The album opens with the sprawling and elastic “Mirror Gazer”, which chugs along to the understated groove of a pulsing retro-synth bass line and subtle currents of warm electronic noise until it all coalesces into a rock solid chorus of disco rhythms and steady, driving synths. Duvall’s voice is effortlessly dynamic, drawing its inflections from decades old dance music and power pop, and sounding refreshingly strong and confident in contrast to the soft spoken, FX laden vocal work that you hear in so much contemporary electronic indie music. When he declares “We’re getting old I think I’ll just try to forget / It keeps us sick / We’re being sold I think I’ll just try to resist”, it’s a vaguely defined, yet oddly rousing call to arms that the listener just can’t help but heed.

Both “Happy Home” and “A Step in the Right Direction” are built around bass lines that sound as though they’ve been lifted from peak era Michael Jackson, but diverge from those foundations to wildly different places. “Happy Home” is all brightly chiming keyboards and gently loping guitar leads, and the staggered shuffle of the hi-hats combined with Duvall’s gently distorted, and deeply soulful vocals make it one of the greatest sing-a-long numbers on the record. It’s a song to blast in the summertime with your windows rolled down, driving slow to nowhere in particular. “A Step in the Right Direction” is an undulating synth-based discotheque banger that is transformed into something far more captivating by Duvall’s lushly layered, slowly descending vocal melody.

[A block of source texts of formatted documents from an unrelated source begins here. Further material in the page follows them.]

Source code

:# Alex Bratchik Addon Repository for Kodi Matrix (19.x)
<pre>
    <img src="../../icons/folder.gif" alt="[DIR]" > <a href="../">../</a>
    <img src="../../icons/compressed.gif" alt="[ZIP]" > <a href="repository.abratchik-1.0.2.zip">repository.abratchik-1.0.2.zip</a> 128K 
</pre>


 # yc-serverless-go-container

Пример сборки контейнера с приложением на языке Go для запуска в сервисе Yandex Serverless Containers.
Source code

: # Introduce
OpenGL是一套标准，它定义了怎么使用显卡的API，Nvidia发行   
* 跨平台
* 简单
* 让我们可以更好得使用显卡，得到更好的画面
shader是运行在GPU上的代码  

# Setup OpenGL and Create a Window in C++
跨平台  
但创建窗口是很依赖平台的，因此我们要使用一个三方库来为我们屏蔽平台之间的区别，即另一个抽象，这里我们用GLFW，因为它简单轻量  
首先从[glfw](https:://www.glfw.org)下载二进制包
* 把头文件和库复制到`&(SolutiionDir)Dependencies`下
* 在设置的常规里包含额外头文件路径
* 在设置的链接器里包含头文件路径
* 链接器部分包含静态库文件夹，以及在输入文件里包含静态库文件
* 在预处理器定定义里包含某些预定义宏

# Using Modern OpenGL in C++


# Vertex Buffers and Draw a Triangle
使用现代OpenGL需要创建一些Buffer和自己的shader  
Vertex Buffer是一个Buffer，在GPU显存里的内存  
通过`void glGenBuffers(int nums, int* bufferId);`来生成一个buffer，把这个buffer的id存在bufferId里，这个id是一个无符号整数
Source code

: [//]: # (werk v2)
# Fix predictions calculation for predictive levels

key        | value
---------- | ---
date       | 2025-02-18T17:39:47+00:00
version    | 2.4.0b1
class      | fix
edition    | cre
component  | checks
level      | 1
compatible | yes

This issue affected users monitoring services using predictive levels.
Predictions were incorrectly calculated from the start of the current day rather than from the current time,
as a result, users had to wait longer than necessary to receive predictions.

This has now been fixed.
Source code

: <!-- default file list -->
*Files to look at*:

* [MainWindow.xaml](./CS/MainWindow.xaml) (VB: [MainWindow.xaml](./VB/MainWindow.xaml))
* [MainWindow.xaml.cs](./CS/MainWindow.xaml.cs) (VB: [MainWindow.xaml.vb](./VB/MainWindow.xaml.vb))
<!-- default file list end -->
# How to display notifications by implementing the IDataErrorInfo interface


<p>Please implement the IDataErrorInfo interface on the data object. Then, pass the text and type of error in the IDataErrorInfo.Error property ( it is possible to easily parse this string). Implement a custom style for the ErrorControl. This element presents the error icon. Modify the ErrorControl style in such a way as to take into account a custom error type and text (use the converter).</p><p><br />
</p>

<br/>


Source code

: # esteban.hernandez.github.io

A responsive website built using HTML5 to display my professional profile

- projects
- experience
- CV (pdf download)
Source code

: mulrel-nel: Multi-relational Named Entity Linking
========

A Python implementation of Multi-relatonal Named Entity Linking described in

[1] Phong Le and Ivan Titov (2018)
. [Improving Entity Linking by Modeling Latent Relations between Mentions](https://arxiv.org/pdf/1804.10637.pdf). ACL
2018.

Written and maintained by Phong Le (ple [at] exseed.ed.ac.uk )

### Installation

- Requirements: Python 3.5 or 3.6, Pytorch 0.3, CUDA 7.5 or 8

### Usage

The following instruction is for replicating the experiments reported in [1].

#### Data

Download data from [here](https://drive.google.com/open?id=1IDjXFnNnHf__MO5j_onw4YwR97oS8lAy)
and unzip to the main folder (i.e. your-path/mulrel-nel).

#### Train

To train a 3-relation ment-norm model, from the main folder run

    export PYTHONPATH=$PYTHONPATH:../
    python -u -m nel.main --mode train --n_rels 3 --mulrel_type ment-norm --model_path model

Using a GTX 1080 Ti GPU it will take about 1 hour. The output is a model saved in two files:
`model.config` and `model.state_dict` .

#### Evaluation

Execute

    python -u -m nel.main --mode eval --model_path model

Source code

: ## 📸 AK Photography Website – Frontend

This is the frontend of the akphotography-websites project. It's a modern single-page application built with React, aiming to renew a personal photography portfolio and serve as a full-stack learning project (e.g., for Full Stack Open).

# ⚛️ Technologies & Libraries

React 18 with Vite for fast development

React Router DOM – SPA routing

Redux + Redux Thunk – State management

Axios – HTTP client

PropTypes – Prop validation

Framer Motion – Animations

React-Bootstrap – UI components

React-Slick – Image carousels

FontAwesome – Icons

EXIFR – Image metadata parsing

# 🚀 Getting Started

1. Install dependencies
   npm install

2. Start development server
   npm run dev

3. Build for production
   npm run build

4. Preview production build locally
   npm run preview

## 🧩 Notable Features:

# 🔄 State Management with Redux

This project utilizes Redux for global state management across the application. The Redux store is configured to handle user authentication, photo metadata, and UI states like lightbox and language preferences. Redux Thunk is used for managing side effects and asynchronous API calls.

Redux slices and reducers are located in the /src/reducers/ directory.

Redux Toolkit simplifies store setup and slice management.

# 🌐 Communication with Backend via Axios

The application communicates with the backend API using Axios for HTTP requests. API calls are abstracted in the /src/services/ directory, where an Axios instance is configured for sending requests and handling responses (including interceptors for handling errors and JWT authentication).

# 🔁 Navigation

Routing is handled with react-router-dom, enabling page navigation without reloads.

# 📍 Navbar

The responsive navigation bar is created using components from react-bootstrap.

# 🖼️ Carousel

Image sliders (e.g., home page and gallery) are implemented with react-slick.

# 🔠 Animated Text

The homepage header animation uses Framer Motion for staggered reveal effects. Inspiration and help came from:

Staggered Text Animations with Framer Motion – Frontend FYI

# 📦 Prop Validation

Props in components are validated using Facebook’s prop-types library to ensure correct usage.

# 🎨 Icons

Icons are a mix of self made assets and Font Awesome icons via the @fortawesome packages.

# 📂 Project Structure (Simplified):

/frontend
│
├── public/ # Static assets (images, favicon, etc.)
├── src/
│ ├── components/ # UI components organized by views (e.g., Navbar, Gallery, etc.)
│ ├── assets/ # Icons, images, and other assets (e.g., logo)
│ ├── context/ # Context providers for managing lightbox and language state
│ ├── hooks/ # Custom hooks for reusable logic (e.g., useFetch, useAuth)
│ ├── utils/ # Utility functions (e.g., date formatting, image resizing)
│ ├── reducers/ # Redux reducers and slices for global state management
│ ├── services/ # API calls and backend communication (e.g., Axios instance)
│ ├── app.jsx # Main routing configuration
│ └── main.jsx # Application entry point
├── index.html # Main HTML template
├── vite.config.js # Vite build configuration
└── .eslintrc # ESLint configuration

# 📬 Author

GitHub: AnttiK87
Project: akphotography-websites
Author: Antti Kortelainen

“Ice Palace” draws from darker sources than the rest of the album, with an insistent kick drum heart beat, neurotic patterns of electronic loops and twisted, snarling bass. Here, Duvall’s warm harmonies add contrast to the music’s industrial undertones, yet by positioning the vocals slightly lower in the mix, they function almost as another instrument rather than as song’s focal point. And on “Always Awkward”, Onuinu take it back to the old school with a tight and funky guitar loop accentuating the thick bass and huge snare hits that would sound right at home on a Heavy D & the Boyz record. It’s a lively, dance-inducing track that glistens with pure pop sheen as Duvall insists “I’m always awkward” over a reveling, deftly crafted backbeat that is anything but.

Mirror Gazer is more than a promising debut from a talented young artist, it’s one of the more fun and engaging records that I’ve heard this year.